I also am really bad at making friends, so I never really talked to anyone and ultimately found university a pretty lonely, stressful experience. Maybe if I had gone to uni straight out of high school and had some people I knew in my classes it would have been better? I dunno.

Lunchbox:
Maybe it's just us, Han.

When I worked at the Uni bar all I ever saw were bunches of people hanging out, getting drunk, having awesome times with new friends. After two years I sucked up the guts to do a Mature age entrance course and got into a Bachelor of Teaching, but between disgusting amounts of class, study, research and trying to work so that I could have enough money to actually get myself to Uni and have lunch every day, I never had time to socialise. In six weeks I made one acquaintance who only spoke to me because I had a QC picture on my folder, but we never spoke outside that one class we had, and when I served him at my cafe two months later, he didn't recognise me. Another happy bonus was that because I was too busy studying, my work stopped calling and I had to get a new job.

Yeah so Uni sucked. I'm glad other people enjoy it.

scarred:
So I was entirely ready to have a chill night for my bday party tonight. And we seemed to start that way - me, paul, matt, and seth hung out, drank, and watched standup. I got convinced to go to my buddy Logan's, who apparently had no one over, just to hang out.

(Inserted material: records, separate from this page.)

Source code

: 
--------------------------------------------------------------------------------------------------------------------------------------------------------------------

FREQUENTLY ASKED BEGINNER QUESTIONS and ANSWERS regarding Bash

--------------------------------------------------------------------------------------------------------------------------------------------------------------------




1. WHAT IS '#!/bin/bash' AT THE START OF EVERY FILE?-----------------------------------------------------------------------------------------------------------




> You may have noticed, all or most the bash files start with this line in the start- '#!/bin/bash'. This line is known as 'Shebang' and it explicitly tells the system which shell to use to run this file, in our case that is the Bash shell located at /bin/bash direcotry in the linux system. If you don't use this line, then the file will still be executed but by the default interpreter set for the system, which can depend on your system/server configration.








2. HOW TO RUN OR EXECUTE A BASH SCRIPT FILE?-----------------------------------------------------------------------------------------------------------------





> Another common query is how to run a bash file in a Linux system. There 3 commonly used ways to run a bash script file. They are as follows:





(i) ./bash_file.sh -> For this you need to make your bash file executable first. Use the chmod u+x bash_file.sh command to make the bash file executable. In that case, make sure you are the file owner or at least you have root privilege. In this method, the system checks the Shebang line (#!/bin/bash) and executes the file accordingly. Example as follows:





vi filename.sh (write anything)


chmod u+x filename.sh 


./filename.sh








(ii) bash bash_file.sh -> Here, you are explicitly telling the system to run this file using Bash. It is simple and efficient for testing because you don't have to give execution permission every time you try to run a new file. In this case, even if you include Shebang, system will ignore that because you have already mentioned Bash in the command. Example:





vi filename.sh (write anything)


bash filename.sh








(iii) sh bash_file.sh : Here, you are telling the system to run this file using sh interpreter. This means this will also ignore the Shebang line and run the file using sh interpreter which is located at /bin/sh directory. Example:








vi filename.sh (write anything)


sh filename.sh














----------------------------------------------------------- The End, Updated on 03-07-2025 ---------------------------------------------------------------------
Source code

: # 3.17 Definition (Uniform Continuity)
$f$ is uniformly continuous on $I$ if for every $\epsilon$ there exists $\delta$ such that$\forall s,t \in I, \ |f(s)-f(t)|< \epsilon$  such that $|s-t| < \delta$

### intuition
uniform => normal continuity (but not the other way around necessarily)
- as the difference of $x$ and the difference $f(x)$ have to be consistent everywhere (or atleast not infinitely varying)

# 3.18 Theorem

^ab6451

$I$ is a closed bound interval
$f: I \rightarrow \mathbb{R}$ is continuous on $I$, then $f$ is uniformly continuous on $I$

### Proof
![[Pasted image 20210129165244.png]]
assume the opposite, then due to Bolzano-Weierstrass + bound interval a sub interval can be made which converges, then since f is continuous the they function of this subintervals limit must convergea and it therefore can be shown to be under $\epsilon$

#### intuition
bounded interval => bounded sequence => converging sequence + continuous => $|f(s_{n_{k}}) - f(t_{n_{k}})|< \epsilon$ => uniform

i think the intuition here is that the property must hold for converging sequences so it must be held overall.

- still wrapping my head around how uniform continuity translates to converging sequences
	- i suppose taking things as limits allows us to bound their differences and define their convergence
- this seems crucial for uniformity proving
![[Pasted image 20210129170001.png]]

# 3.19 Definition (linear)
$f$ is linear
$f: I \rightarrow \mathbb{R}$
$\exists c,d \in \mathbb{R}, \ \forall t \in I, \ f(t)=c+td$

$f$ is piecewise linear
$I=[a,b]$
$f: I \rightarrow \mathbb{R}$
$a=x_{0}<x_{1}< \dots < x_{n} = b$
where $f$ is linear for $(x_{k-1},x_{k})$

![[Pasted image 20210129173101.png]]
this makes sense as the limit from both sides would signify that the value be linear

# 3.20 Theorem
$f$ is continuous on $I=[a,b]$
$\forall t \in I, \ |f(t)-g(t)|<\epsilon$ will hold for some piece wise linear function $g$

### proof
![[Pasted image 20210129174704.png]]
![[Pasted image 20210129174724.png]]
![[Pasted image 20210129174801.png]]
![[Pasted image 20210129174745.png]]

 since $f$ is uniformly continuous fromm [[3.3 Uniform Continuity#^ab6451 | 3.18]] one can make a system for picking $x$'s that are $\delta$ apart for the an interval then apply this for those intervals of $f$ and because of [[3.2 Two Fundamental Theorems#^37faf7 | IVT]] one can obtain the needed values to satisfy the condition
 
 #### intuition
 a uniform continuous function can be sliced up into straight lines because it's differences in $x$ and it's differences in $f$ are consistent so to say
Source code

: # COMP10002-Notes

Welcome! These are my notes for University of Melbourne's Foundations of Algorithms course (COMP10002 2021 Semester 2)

We got all the way up to his place and opened the door - everyone I know was there, yelling "SURPRISE!!!!!!!!" There were streamers, cake, and more hard liquor. I love my friends.

Inlander:
Living by myself is really giving me impetus to get out of the house and go and socialise and do stuff. It's great! Last night was the first night since I moved into my house that I haven't gone out, and that's only because I had friends around instead. It's all too easy when you're living with other people to just stay at home and watch T.V. with your housemates and think that you're socialising, but you're not.

This has been a really good weekend, the fullest weekend I've had in ages. Yesterday there was the SAIL birthday (the organisation I volunteer with every Saturday morning, with the Sudanese kids). All the kids and families and volunteers from all six SAIL centres around Melbourne converged on the Myer Music Bowl for a couple of hours of sunshine and singing and dancing and general frivolity. While there I realised that this whim I had about 9 months ago to give up my Saturday mornings and start volunteering with SAIL is the snigle best decision I've made in quite some time: I've met a bunch of lovely people, both kids and volunteers, and I'm regularly reminded that they truly value my efforts every Saturday even though it seems to me that all I'm doing is playing soccer with a couple of little boys every week, and it really feels as though I've lucked into a tight-knit community and I really cherish it.

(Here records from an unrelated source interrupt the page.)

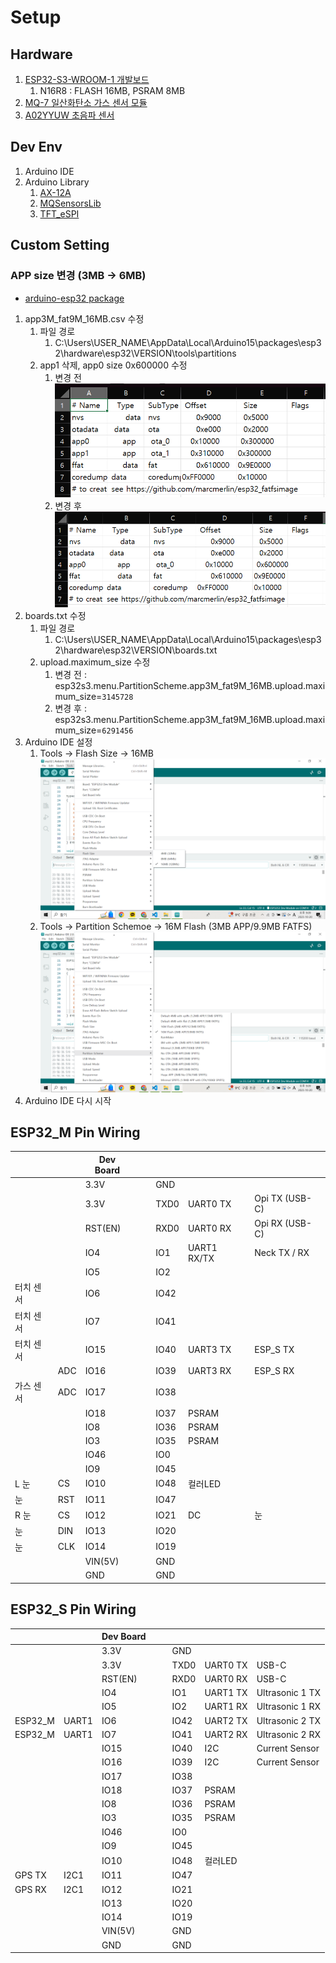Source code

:# Setup

## Hardware

1. [ESP32-S3-WROOM-1 개발보드](https://smartstore.naver.com/bneware/products/6729229592)  
   1. N16R8 : FLASH 16MB, PSRAM 8MB  
2. [MQ-7 일산화탄소 가스 센서 모듈](https://www.devicemart.co.kr/goods/view?no=1327402)  
3. [A02YYUW 초음파 센서](https://wiki.dfrobot.com/_A02YYUW_Waterproof_Ultrasonic_Sensor_SKU_SEN0311)

## Dev Env
1. Arduino IDE
2. Arduino Library
   1. [AX-12A](https://github.com/likhogub/AX-12A-servo-library/tree/master)
   2. [MQSensorsLib](https://github.com/miguel5612/MQSensorsLib)
   3. [TFT_eSPI](https://github.com/Bodmer/TFT_eSPI.git)

## Custom Setting

### APP size 변경 (3MB -> 6MB)

- [arduino-esp32 package](https://github.com/espressif/arduino-esp32/releases)  

1. app3M_fat9M_16MB.csv 수정
   1. 파일 경로
      1. C:\Users\USER_NAME\AppData\Local\Arduino15\packages\esp32\hardware\esp32\VERSION\tools\partitions
   2. app1 삭제, app0 size 0x600000 수정
      1. 변경 전  
         ![img](./app3M_fat9M_16MB.csv_no_change.png)  
      2. 변경 후  
         ![img](./app3M_fat9M_16MB.csv_change.png)  
2. boards.txt 수정
   1. 파일 경로
      1. C:\Users\USER_NAME\AppData\Local\Arduino15\packages\esp32\hardware\esp32\VERSION\boards.txt
   2. upload.maximum_size 수정
      1. 변경 전 : esp32s3.menu.PartitionScheme.app3M_fat9M_16MB.upload.maximum_size=`3145728`
      2. 변경 후 : esp32s3.menu.PartitionScheme.app3M_fat9M_16MB.upload.maximum_size=`6291456`
3. Arduino IDE 설정
   1. Tools -> Flash Size -> 16MB
      ![img](./flash_size_16mb.png)
   2. Tools -> Partition Schemoe -> 16M Flash (3MB APP/9.9MB FATFS)
      ![img](./partition_scheme_16m_flash.png)
4. Arduino IDE 다시 시작

## ESP32_M Pin Wiring

|           |     | Dev Board |     |     |      |          |                |
| --------- | --- | --------- | --- | --- | ---- | -------- | -------------- |
|           |     | 3.3V      |     |     | GND  |          |                |
|           |     | 3.3V      |     |     | TXD0 | UART0 TX | Opi TX (USB-C) |
|           |     | RST(EN)   |     |     | RXD0 | UART0 RX | Opi RX (USB-C) |
|           |     | IO4       |     |     | IO1  |UART1 RX/TX| Neck TX / RX   |
|           |     | IO5       |     |     | IO2  |          |                |
|  터치 센서  |     | IO6       |     |     | IO42 |          |                |
|  터치 센서  |     | IO7       |     |     | IO41 |          |                |
|  터치 센서  |     | IO15      |     |     | IO40 | UART3 TX | ESP_S TX       |
|           | ADC | IO16      |     |     | IO39 | UART3 RX | ESP_S RX       |
| 가스 센서 | ADC | IO17      |     |     | IO38 |          |                |
|           |     | IO18      |     |     | IO37 | PSRAM    |                |
|           |     | IO8       |     |     | IO36 | PSRAM    |                |
|           |     | IO3       |     |     | IO35 | PSRAM    |                |
|           |     | IO46      |     |     | IO0  |          |                |
|           |     | IO9       |     |     | IO45 |          |                |
| L 눈      | CS  | IO10      |     |     | IO48 | 컬러LED  |                |
| 눈        | RST | IO11      |     |     | IO47 |          |                |
| R 눈      | CS  | IO12      |     |     | IO21 | DC       | 눈             |
| 눈        | DIN | IO13      |     |     | IO20 |          |                |
| 눈        | CLK | IO14      |     |     | IO19 |          |                |
|           |     | VIN(5V)   |     |     | GND  |          |                |
|           |     | GND       |     |     | GND  |          |                |

## ESP32_S Pin Wiring

|                |       | Dev Board |     |     |      |          |                 |
| -------------- | ----- | --------- | --- | --- | ---- | -------- | --------------- |
|                |       | 3.3V      |     |     | GND  |          |                 |
|                |       | 3.3V      |     |     | TXD0 | UART0 TX | USB-C           |
|                |       | RST(EN)   |     |     | RXD0 | UART0 RX | USB-C           |
|                |       | IO4       |     |     | IO1  | UART1 TX | Ultrasonic 1 TX |
|                |       | IO5       |     |     | IO2  | UART1 RX | Ultrasonic 1 RX |
| ESP32_M        | UART1 | IO6       |     |     | IO42 | UART2 TX | Ultrasonic 2 TX |
| ESP32_M        | UART1 | IO7       |     |     | IO41 | UART2 RX | Ultrasonic 2 RX |
|                |       | IO15      |     |     | IO40 |   I2C    | Current Sensor |
|                |       | IO16      |     |     | IO39 |   I2C    | Current Sensor  |
|                |       | IO17      |     |     | IO38 |          |                 |
|                |       | IO18      |     |     | IO37 | PSRAM    |                 |
|                |       | IO8       |     |     | IO36 | PSRAM    |                 |
|                |       | IO3       |     |     | IO35 | PSRAM    |                 |
|                |       | IO46      |     |     | IO0  |          |                 |
|                |       | IO9       |     |     | IO45 |          |                 |
|                |       | IO10      |     |     | IO48 | 컬러LED  |                 |
| GPS TX         | I2C1  | IO11      |     |     | IO47 |          |                 |
| GPS RX         | I2C1  | IO12      |     |     | IO21 |          |                 |
|                |       | IO13      |     |     | IO20 |          |                 |
|                |       | IO14      |     |     | IO19 |          |                 |
|                |       | VIN(5V)   |     |     | GND  |          |                 |
|                |       | GND       |     |     | GND  |          |                 |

Also yesterday, last night, I hosted a dinner party for some friends who helped me move house. It was the first real test of the kitchen in my new house and it performed admirably! I made slow-cooked beef stew, mashed potatoes with rosemary from the large bush in the garden, and spinach and leeks. I bought most of the ingredients from the farmer's market yesterday morning. Oh, have I mentioned that the farmers market, which I've been going to regularly for the last year and a half, is only a seven minute bike-ride from my new house? Anyway the dinner party went well, it was good company and good alcohol and (if I say so myself) good food.

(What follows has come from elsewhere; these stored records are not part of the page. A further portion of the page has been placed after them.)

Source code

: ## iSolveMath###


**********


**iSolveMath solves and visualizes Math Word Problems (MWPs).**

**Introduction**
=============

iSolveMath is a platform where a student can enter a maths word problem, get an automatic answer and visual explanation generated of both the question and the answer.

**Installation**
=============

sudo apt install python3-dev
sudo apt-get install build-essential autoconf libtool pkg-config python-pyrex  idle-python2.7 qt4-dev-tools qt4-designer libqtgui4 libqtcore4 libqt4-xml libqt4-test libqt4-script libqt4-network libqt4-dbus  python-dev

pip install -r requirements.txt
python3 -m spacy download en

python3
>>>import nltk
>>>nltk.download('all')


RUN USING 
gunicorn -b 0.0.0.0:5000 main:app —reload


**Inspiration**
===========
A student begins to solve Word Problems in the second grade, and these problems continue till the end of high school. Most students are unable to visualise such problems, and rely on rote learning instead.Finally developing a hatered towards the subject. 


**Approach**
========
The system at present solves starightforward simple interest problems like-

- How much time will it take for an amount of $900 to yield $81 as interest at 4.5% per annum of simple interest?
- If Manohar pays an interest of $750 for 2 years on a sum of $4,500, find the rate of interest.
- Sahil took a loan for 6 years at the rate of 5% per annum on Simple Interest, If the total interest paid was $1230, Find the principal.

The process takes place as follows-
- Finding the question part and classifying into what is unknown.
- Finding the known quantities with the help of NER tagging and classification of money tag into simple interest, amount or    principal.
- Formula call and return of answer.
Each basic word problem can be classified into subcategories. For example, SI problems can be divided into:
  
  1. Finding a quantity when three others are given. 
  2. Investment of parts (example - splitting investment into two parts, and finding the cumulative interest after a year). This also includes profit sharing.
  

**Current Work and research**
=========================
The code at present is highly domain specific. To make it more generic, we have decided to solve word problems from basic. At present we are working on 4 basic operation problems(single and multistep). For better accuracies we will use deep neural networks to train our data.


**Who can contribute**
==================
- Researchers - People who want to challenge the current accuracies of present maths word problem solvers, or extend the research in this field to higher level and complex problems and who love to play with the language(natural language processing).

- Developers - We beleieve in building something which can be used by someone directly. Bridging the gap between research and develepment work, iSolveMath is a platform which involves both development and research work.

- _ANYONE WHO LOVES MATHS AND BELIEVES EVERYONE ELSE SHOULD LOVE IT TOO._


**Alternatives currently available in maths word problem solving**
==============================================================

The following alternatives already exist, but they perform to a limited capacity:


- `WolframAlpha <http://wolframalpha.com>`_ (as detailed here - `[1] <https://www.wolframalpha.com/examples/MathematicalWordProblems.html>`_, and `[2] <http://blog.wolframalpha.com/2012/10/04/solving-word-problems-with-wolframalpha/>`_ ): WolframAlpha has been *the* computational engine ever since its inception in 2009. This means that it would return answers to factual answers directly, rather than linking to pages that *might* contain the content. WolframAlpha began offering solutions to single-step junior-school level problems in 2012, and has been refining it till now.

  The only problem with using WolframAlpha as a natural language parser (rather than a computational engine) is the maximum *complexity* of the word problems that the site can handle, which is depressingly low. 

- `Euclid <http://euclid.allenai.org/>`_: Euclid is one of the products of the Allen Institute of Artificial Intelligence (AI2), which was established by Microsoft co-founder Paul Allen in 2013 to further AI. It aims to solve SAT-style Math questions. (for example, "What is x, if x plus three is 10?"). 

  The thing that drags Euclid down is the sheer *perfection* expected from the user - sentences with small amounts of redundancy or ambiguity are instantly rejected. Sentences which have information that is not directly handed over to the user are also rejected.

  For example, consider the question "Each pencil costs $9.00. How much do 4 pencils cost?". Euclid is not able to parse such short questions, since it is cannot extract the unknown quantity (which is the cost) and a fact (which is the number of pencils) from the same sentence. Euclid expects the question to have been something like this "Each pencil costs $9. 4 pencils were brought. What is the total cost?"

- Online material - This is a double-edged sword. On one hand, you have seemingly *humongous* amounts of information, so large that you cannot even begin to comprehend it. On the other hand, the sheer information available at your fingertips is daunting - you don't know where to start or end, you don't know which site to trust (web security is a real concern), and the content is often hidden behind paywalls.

Today I went to hear Joe Bageant talk at a free event at the Melbourne Writer's Festival, then straight after that I went to the monthly Women of Letters event, in which five local female luminaries read letters they've written to a particular theme - this month, "A letter to my 12-year-old self". The event's only been going for five months but it's already built up a loyal following, and going there is always a social event as much as a literary one. (By the way, Women of Letters is travelling up to Sydney next month - all you Sydney folks should look into it!). After Women of Letters there was just enough time to go home and feed my cat before heading out to a nearby pub to catch up with some friends. The pub has a fantastic range of beers - I managed to spot a bottle of a discontinued local stout which was about 12 months old in one of their fridges - and also just happens to be run by a woman who used to be my next-door-neighbour. I'd been meaning to go to the pub for years but it was a little out of the way from where I used to live - but now it's only a five-minute bike ride from my new house.

Now it's 11:00 o'clock on Sunday night and I have a whole shitload of washing up to do.

Graphite:
*reads Inlander's post*

Well, how about that. Near-perfect humans do exist. I now feel inadequate.